For the first time in 65 years, the National Ballet of Canada will not perform The Nutcracker in Toronto during the holiday season.
On Wednesday, August 12, the company announced the annual staging of the classic fair-tale ballet, as well as the fall season in November, are both cancelled due to coronavirus.
“At the beginning of the lockdown in March, the fall seemed a long way off and we were confident we would be back onstage in November,” executive director Barry Hughson said in a statement. “Now, however, the safe return of large gatherings this year is looking unlikely. Not being able to perform onstage is deeply disappointing for our dancers, musicians and staff but the safety of our audiences and artists is our foremost priority.”
Hughson added he is hopeful Ontario will continue to see declines in new COVID-19 infections, and the company will be able to proceed with the winter and summer seasons in 2021.

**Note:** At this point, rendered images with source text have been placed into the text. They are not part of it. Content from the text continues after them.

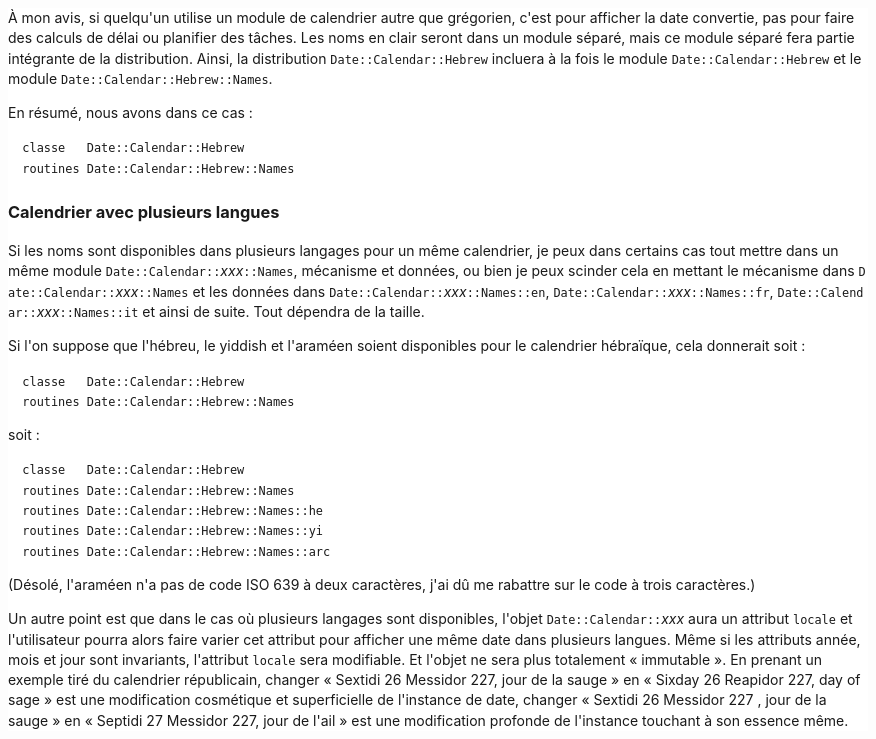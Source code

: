 À mon  avis, si quelqu'un  utilise un  module de calendrier  autre que
grégorien, c'est pour  afficher la date convertie, pas  pour faire des
calculs de  délai ou planifier  des tâches.  Les noms en  clair seront
dans un module séparé, mais ce module séparé fera partie intégrante de
la  distribution.  Ainsi,   la  distribution  `Date::Calendar::Hebrew`
incluera à  la fois  le module  `Date::Calendar::Hebrew` et  le module
`Date::Calendar::Hebrew::Names`.

En résumé, nous avons dans ce cas :

```
  classe   Date::Calendar::Hebrew
  routines Date::Calendar::Hebrew::Names
```

###  Calendrier avec plusieurs langues

Si les noms sont disponibles dans plusieurs langages pour un même
calendrier, je peux dans certains cas tout mettre dans un même module
`Date::Calendar::`_xxx_`::Names`, mécanisme et données, ou bien je
peux scinder cela en mettant le mécanisme dans
`Date::Calendar::`_xxx_`::Names` et les données dans
`Date::Calendar::`_xxx_`::Names::en`,
`Date::Calendar::`_xxx_`::Names::fr`,
`Date::Calendar::`_xxx_`::Names::it` et ainsi de suite. Tout dépendra
de la taille.

Si  l'on  suppose  que  l'hébreu,   le  yiddish  et  l'araméen  soient
disponibles pour le calendrier hébraïque, cela donnerait soit :

```
  classe   Date::Calendar::Hebrew
  routines Date::Calendar::Hebrew::Names
```

soit :

```
  classe   Date::Calendar::Hebrew
  routines Date::Calendar::Hebrew::Names
  routines Date::Calendar::Hebrew::Names::he
  routines Date::Calendar::Hebrew::Names::yi
  routines Date::Calendar::Hebrew::Names::arc
```

(Désolé, l'araméen n'a pas de code  ISO 639 à deux caractères, j'ai dû
me rabattre sur le code à trois caractères.)

Un  autre  point est  que  dans  le  cas  où plusieurs  langages  sont
disponibles, l'objet `Date::Calendar::`_xxx_ aura un attribut `locale`
et l'utilisateur pourra alors faire  varier cet attribut pour afficher
une même  date dans  plusieurs langues. Même  si les  attributs année,
mois et jour sont invariants,  l'attribut `locale` sera modifiable. Et
l'objet ne sera  plus totalement « immutable ». En  prenant un exemple
tiré du  calendrier républicain,  changer «  Sextidi 26  Messidor 227,
jour de la sauge » en « Sixday  26 Reapidor 227, day of sage » est une
modification  cosmétique  et  superficielle  de  l'instance  de  date,
changer « Sextidi 26 Messidor 227 , jour de la sauge » en « Septidi 27
Messidor  227,  jour de  l'ail  »  est  une modification  profonde  de
l'instance touchant à son essence même.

“This will be the first year since 1955 that Toronto audiences will not be able to share this holiday tradition together,” added artistic director Karen Kain. “The glorious production includes 213 dancers, musicians and children and requires many hours of rehearsals that would need to start in September.”
Kain said a revised winter season will kick off on March 3 with Crystal Pite’s Angels’ Atlas, a work about “human connection and the ephemerality of existence.” It will be performed along with George Balanchine’s Serenade and The Four Seasons by James Kudelka. The season will continue with Cinderella and John Neumeier’s A Streetcar Named Desire.
The summer season begins on June 11 with the world premiere of Kain’s new version of Swan Lake. A previously announced staging of Robert Lepage and Guillaume Côté’s Frame By Frame is being postponed to a future season.
The ballet will contact subscribers to offer either a full refund, ticket voucher valid until June 2022 or a charitable tax receipt for the full value of the cancelled performances.
In the meantime, the National Ballet of Canada will offer online programming throughout the fall, including “exciting premieres, new explorations of existing work, in-depth interviews, behind-the-scenes looks into the creative process” and more.
Toronto moved into stage 3 of Ontario’s reopening plan in July. Concerts and live performances are allowed but with strict health and safety protocols in place.
In stage 3, capacity for indoor events is capped at 50 people. The National Ballet of Canada’s home at the Four Seasons Centre for the Performing Arts has more than 2,000 seats.
In the past two weeks, the province has seen single-day increases in new COVID-19 infections drop to double digits.